Genetically, the Sudanese lie in an intermediary position between the other sub-Saharan populations and the Afro-Asiatic speaking peoples in the phylogenetic results. The fact that the Sudanese segregate closer to the Arab populations than to the sub-Saharan African groups in both NJ and MDS phylogenetic analyses is supported in the literature by studies involving NRY haplogroups in which the frequency of the E3a-M2 mutation characteristic of the Bantu expansion is close to 0% in the Sudanese (Underhill et al. 2000) and up to 52% in neighboring Kenya (Luis et al. 2004). Bahrain and Oman segregate close to Sudan in both NJ and MDS phylogenetic examinations belying their substantial geographic distance from that African population. This particular arrangement may hint at a possible migrational route and gene flow involving Sudan and the Near East by way of the Nile River waterway and/or the Horn of Africa.

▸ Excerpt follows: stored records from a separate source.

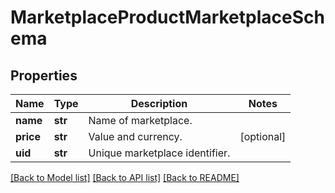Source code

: # MarketplaceProductMarketplaceSchema


## Properties
Name | Type | Description | Notes
------------ | ------------- | ------------- | -------------
**name** | **str** | Name of marketplace. | 
**price** | **str** | Value and currency. | [optional] 
**uid** | **str** | Unique marketplace identifier. | 

[[Back to Model list]](../README.md#documentation-for-models) [[Back to API list]](../README.md#documentation-for-api-endpoints) [[Back to README]](../README.md)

Georgia represents the northernmost border of the Southwest Asian populations examined in this study and displays the longest branch length in the NJ phylogram of that group. The Dash-e Kavir desert in northern Iran may have played a role in the relative singularity of Georgia in comparison to the populations to the south. When a NJ tree was generated using all 19 populations Georgia segregates with the Europeans instead of the Asians (data not shown), which may lend support to this idea. Interestingly, the Iranian group segregates within the Asian clade, but distant from the Pakistani and Punjabi populations, which may argue for a barrier to gene flow between these groups. A recent study of mtDNA on Iranian and Indian populations indicated a similar situation of relatively little gene exchange among the two groups (Metspalu et al. 2004). On the other hand, there is evidence of genetic homogeneity involving Iran and populations to the west within the Near East. This is illustrated in our phylogenetic analyses, which is mirrored in the literature in a report showing genetic homogeneity between Iran and the East Anatolia region of Turkey (Shepard and Herrera 2005). Overall, the results obtained in this study are more compatible with well-defined physical barriers limiting gene flow within the Near East basin and not just the product of differences in geographical distances between populations. This is evident in the distant phylogenetic relationships of geographically close populations like Iran and Pakistan, as well as Yemen and Kenya, in contrast to the strong genetic affinity of geographically distant groups like Sudan and Oman. These affinities are not mere socio-political in nature since regions like Iran and Pakistan share religion, beliefs and culture.

Conclusion

The genetic information generated from this battery of autosomal STR markers not only has applications to population genetics but to recent human evolution as well. The hypervariability of these microsatellites markers generates enough evolutionary signal to clarify genetic relationships of closely related groups. The findings of this study expose a region of genetic homogeneity within the Near East with increasing genetic heterogeneity moving outwards in a southerly, northerly, and easterly direction. The Sahara in Africa, the Dash-e Kavir and Dasht-e Lut deserts of Iran, and the difficult terrain east of Iran in the Hindu Kush Mountain range appear to be the major geographic bounds of this genetic homogeneity. Substantial geographical confinement would allow for limited gene flow between this region and the outside. Thus, beyond these barriers, we detect a greater degree of genetic differentiation that is consistent with population bottlenecks and more specifically a decrease in genetic diversity in Asia to the east of Persia.